When analytical thinking concerning the present does not take place it is the relinquishment of the present. When analytical thinking concerning the future does not take place it is the relinquishment of the future. This is called complete relinquishment of the triple world.

The teachings of Buddha have also been called the middle path; its meaning is between the two extremes of whether the world is real or not real. A person with a profane mind with no ethics believes the world is really concrete and that his self is real, existing forever. Or they believe the world is unreal that it is all an illusion. But the Buddha was not interested in that. He was interested in how things appeared to be real.

To an average person things may appear to be real. How and why they seem to be real was what Buddha was interested in. Not that the things are, or are not real, but how do they appear to be real.

When one sees how things arise then he would not believe that they are not real.

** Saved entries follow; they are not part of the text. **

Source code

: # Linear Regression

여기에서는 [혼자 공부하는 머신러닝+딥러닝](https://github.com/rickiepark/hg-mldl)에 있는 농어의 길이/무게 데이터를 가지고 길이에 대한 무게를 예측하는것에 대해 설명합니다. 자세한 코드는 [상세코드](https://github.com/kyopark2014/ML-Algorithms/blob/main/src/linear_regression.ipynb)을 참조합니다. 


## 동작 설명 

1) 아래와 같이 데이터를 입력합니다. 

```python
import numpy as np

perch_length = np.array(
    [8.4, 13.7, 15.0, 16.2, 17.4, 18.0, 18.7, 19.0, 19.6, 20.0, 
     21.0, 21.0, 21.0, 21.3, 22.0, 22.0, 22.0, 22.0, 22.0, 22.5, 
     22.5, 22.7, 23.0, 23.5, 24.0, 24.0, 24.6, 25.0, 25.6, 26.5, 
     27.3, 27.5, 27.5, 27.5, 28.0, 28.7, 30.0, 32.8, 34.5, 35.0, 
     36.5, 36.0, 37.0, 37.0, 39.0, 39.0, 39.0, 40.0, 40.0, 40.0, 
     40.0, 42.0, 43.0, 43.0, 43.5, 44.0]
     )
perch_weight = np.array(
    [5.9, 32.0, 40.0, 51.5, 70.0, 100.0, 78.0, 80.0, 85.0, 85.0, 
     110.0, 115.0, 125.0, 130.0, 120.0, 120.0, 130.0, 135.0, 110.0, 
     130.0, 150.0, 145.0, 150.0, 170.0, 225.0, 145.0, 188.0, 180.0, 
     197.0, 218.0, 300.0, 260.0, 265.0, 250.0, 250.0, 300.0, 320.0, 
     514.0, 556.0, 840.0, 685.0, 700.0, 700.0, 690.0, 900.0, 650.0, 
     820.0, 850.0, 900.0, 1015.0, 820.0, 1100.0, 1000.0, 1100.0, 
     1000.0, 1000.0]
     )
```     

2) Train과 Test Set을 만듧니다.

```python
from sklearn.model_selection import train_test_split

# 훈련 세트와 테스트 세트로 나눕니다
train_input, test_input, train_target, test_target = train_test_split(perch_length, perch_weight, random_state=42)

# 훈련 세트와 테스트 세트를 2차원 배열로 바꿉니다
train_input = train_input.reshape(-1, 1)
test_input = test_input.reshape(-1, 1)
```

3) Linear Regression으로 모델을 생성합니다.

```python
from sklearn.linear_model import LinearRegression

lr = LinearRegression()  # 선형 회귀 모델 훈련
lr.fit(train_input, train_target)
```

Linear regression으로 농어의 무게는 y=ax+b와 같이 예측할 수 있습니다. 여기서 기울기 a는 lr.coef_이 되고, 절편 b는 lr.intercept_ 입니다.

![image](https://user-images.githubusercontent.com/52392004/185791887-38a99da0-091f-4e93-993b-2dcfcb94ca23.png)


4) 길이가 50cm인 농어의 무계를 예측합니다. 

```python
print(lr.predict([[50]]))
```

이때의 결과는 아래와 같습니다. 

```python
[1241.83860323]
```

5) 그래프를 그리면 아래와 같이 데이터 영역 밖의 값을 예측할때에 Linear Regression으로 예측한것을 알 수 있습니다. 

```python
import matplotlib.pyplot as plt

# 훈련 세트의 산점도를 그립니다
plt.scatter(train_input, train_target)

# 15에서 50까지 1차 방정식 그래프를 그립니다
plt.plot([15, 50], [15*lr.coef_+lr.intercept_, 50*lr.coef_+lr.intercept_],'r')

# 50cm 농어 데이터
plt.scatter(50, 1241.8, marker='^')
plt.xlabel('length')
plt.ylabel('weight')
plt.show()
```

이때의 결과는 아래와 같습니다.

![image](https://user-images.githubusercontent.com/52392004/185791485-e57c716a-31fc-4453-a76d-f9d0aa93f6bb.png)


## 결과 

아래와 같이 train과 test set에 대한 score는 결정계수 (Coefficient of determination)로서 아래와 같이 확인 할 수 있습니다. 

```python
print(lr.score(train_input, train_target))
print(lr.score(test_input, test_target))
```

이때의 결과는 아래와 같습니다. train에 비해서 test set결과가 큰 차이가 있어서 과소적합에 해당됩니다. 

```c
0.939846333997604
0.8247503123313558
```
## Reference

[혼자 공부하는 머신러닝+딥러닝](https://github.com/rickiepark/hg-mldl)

But when one sees that transitory passing away and ceasing then one cannot believe that they are real either.

On the one hand things do have their conventional existence and are real in the relative sense. But in an all comprehensive knowledge they are impermanent from the very outset.

Hence the middle path is a state of mind that is balanced in the middle to its equanimity. That mind is not pushing away from pain and not grasping after pleasure. It maintains its equilibrium without getting thrown away from the present.

It sees the relative side of the current existence and knows how to walk skilfully in the world of impermanence. At the same time he knows when to rest and abide in the cosmic order (Piri-Nivan). So getting the best out of this life one can maintain its equanimity in every situation in life walking through the shadow of death to where there is no more deaths, no more births.